(Supplied information begins)

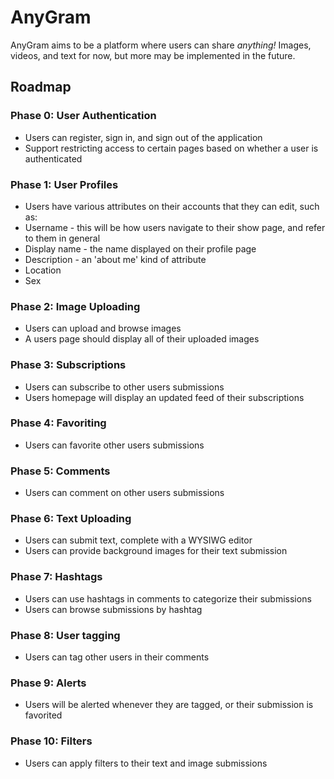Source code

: # AnyGram
AnyGram aims to be a platform where users can share *anything!* Images, videos, and text for now, but more may be implemented in the future.


## Roadmap


### Phase 0: User Authentication
*  Users can register, sign in, and sign out of the application
*  Support restricting access to certain pages based on whether a user is authenticated

### Phase 1: User Profiles
*  Users have various attributes on their accounts that they can edit, such as:
  *  Username - this will be how users navigate to their show page, and refer to them in general
  *  Display name - the name displayed on their profile page
  *  Description - an 'about me' kind of attribute
  *  Location
  *  Sex

### Phase 2: Image Uploading
*  Users can upload and browse images
*  A users page should display all of their uploaded images

### Phase 3: Subscriptions
*  Users can subscribe to other users submissions
*  Users homepage will display an updated feed of their subscriptions

### Phase 4: Favoriting
*  Users can favorite other users submissions

### Phase 5: Comments
*  Users can comment on other users submissions

### Phase 6: Text Uploading
*  Users can submit text, complete with a WYSIWG editor
*  Users can provide background images for their text submission

### Phase 7: Hashtags
*  Users can use hashtags in comments to categorize their submissions
*  Users can browse submissions by hashtag

### Phase 8: User tagging
*  Users can tag other users in their comments

### Phase 9: Alerts
*  Users will be alerted whenever they are tagged, or their submission is favorited

### Phase 10: Filters
*  Users can apply filters to their text and image submissions

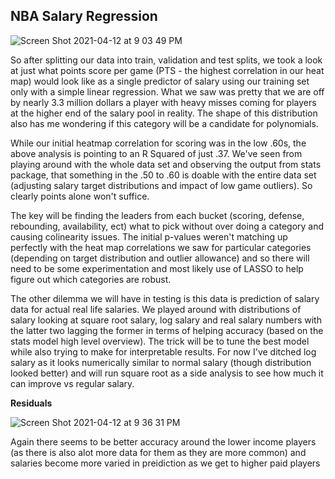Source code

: 
## NBA Salary Regression

![Screen Shot 2021-04-12 at 9 03 49 PM](https://user-images.githubusercontent.com/19785958/114486035-ab0b1600-9bd2-11eb-941b-cf6c38ca4543.png)

So after splitting our data into train, validation and test splits, we took a look at just what points score per game (PTS - the highest correlation in our heat map) would look like as a single predictor of salary using our training set only with a simple linear regression.  What we saw was pretty that we are off by nearly 3.3 million dollars a player with heavy misses coming for players at the higher end of the salary pool in reality. The shape of this distribution also has me wondering if this category will be a candidate for polynomials. 

While our initial heatmap correlation for scoring was in the low .60s, the above analysis is pointing to an R Squared of just .37.  We've seen from playing around with the whole data set and observing the output from stats package, that something in the .50 to .60 is doable with the entire data set (adjusting salary target distributions and impact of low game outliers). So clearly points alone won't suffice.

The key will be finding the leaders from each bucket (scoring, defense, rebounding, availability, ect) what to pick without over doing a category and causing colinearity issues.  The initial p-values weren't matching up perfectly with the heat map correlations we saw for particular categories (depending on target distribution and outlier allowance) and so there will need to be some experimentation and most likely use of LASSO to help figure out which categories are robust.

The other dilemma we will have in testing is this data is prediction of salary data for actual real life salaries.  We played around with distributions of salary looking at square root salary, log salary and real salary numbers with the latter two lagging the former in terms of helping accuracy (based on the stats model high level overview).  The trick will be to tune the best model while also trying to make for interpretable results.  For now I've ditched log salary as it looks numerically similar to normal salary (though distribution looked better) and will run square root as a side analysis to see how much it can improve vs regular salary.
 
**Residuals**


![Screen Shot 2021-04-12 at 9 36 31 PM](https://user-images.githubusercontent.com/19785958/114488552-2cfd3e00-9bd7-11eb-998f-304fa3646a6d.png)

Again there seems to be better accuracy around the lower income players (as there is also alot more data for them as they are more common) and salaries become more varied in preidiction as we get to higher paid players

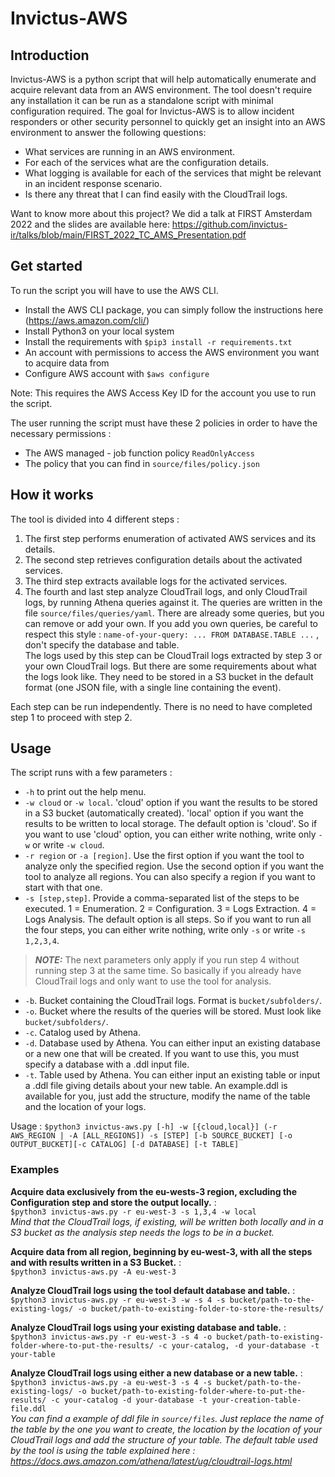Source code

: # Invictus-AWS

## Introduction
Invictus-AWS is a python script that will help automatically enumerate and acquire relevant data from an AWS environment.
The tool doesn't require any installation it can be run as a standalone script with minimal configuration required.
The goal for Invictus-AWS is to allow incident responders or other security personnel to quickly get an insight into an AWS environment to answer the following questions:
- What services are running in an AWS environment.
- For each of the services what are the configuration details.
- What logging is available for each of the services that might be relevant in an incident response scenario. 
- Is there any threat that I can find easily with the CloudTrail logs.

Want to know more about this project?
We did a talk at FIRST Amsterdam 2022 and the slides are available here:
https://github.com/invictus-ir/talks/blob/main/FIRST_2022_TC_AMS_Presentation.pdf


## Get started

To run the script you will have to use the AWS CLI. 

- Install the AWS CLI package, you can simply follow the instructions here (https://aws.amazon.com/cli/) 
- Install Python3 on your local system
- Install the requirements with `$pip3 install -r requirements.txt`
- An account with permissions to access the AWS environment you want to acquire data from
- Configure AWS account with `$aws configure`

Note: This requires the AWS Access Key ID for the account you use to run the script.

The user running the script must have these 2 policies in order to have the necessary permissions :
* The AWS managed - job function policy `ReadOnlyAccess`
* The policy that you can find in `source/files/policy.json`

## How it works

The tool is divided into 4 different steps :
1. The first step performs enumeration of activated AWS services and its details.
2. The second step retrieves configuration details about the activated services.
3. The third step extracts available logs for the activated services.
4. The fourth and last step analyze CloudTrail logs, and only CloudTrail logs, by running Athena queries against it. The queries are written in the file `source/files/queries/yaml`. There are already some queries, but you can remove or add your own. If you add you own queries, be careful to respect this style : `name-of-your-query: ... FROM DATABASE.TABLE ...` , don't specify the database and table.  
The logs used by this step can be CloudTrail logs extracted by step 3 or your own CloudTrail logs. But there are some requirements about what the logs look like. They need to be stored in a S3 bucket in the default format (one JSON file, with a single line containing the event). 

Each step can be run independently. There is no need to have completed step 1 to proceed with step 2.

## Usage

The script runs with a few parameters :  
* `-h` to print out the help menu.
* `-w cloud` or `-w local`. 'cloud' option if you want the results to be stored in a S3 bucket (automatically created). 'local' option if you want the results to be written to local storage. The default option is 'cloud'. So if you want to use 'cloud' option, you can either write nothing, write only `-w` or write `-w cloud`.
* `-r region` or `-a [region]`. Use the first option if you want the tool to analyze only the specified region. Use the second option if you want the tool to analyze all regions. You can also specify a region if you want to start with that one.
* `-s [step,step]`. Provide a comma-separated list of the steps to be executed. 1 = Enumeration. 2 = Configuration. 3 = Logs Extraction. 4 = Logs Analysis. The default option is all steps. So if you want to run all the four steps, you can either write nothing, write only `-s` or write `-s 1,2,3,4`.
> **_NOTE:_**  The next parameters only apply if you run step 4 without running step 3 at the same time. So basically if you already have CloudTrail logs and only want to use the tool for analysis. 

* `-b`. Bucket containing the CloudTrail logs. Format is `bucket/subfolders/`.
* `-o`. Bucket where the results of the queries will be stored. Must look like `bucket/subfolders/`.
* `-c`. Catalog used by Athena.
* `-d`. Database used by Athena. You can either input an existing database or a new one that will be created. If you want to use this, you must specify a database with a .ddl input file. 
* `-t`. Table used by Athena. You can either input an existing table or input a .ddl file giving details about your new table. An example.ddl is available for you, just add the structure, modify the name of the table and the location of your logs.

Usage : `$python3 invictus-aws.py [-h] -w [{cloud,local}] (-r AWS_REGION | -A [ALL_REGIONS]) -s [STEP] [-b SOURCE_BUCKET] [-o OUTPUT_BUCKET][-c CATALOG] [-d DATABASE] [-t TABLE]`

### Examples

**Acquire data exclusively from the eu-wests-3 region, excluding the Configuration step and store the output locally.** :    
`$python3 invictus-aws.py -r eu-west-3 -s 1,3,4 -w local`  
*Mind that the CloudTrail logs, if existing, will be written both locally and in a S3 bucket as the analysis step needs the logs to be in a bucket.*

**Acquire data from all region, beginning by eu-west-3, with all the steps and with results written in a S3 Bucket.** :   
`$python3 invictus-aws.py -A eu-west-3`

**Analyze CloudTrail logs using the tool default database and table.** :  
`$python3 invictus-aws.py -r eu-west-3 -w -s 4 -s bucket/path-to-the-existing-logs/ -o bucket/path-to-existing-folder-to-store-the-results/`

**Analyze CloudTrail logs using your existing database and table.** :  
`$python3 invictus-aws.py -r eu-west-3 -s 4 -o bucket/path-to-existing-folder-where-to-put-the-results/ -c your-catalog, -d your-database -t your-table`

**Analyze CloudTrail logs using either a new database or a new table.** :  
`$python3 invictus-aws.py -a eu-west-3 -s 4 -s bucket/path-to-the-existing-logs/ -o bucket/path-to-existing-folder-where-to-put-the-results/ -c your-catalog -d your-database -t your-creation-table-file.ddl`  
*You can find a example of ddl file in `source/files`. Just replace the name of the table by the one you want to create, the location by the location of your CloudTrail logs and add the structure of your table. The default table used by the tool is using the table explained here : https://docs.aws.amazon.com/athena/latest/ug/cloudtrail-logs.html*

(Supplied information ends)

— The task —
In the data above, start at the line that has "Bucket containing the", stop after the line that has "in a bucket.*", and print every line in between exactly as it stands.

— Result below —
* `-b`. Bucket containing the CloudTrail logs. Format is `bucket/subfolders/`.
* `-o`. Bucket where the results of the queries will be stored. Must look like `bucket/subfolders/`.
* `-c`. Catalog used by Athena.
* `-d`. Database used by Athena. You can either input an existing database or a new one that will be created. If you want to use this, you must specify a database with a .ddl input file. 
* `-t`. Table used by Athena. You can either input an existing table or input a .ddl file giving details about your new table. An example.ddl is available for you, just add the structure, modify the name of the table and the location of your logs.

Usage : `$python3 invictus-aws.py [-h] -w [{cloud,local}] (-r AWS_REGION | -A [ALL_REGIONS]) -s [STEP] [-b SOURCE_BUCKET] [-o OUTPUT_BUCKET][-c CATALOG] [-d DATABASE] [-t TABLE]`

### Examples

**Acquire data exclusively from the eu-wests-3 region, excluding the Configuration step and store the output locally.** :    
`$python3 invictus-aws.py -r eu-west-3 -s 1,3,4 -w local`  
*Mind that the CloudTrail logs, if existing, will be written both locally and in a S3 bucket as the analysis step needs the logs to be in a bucket.*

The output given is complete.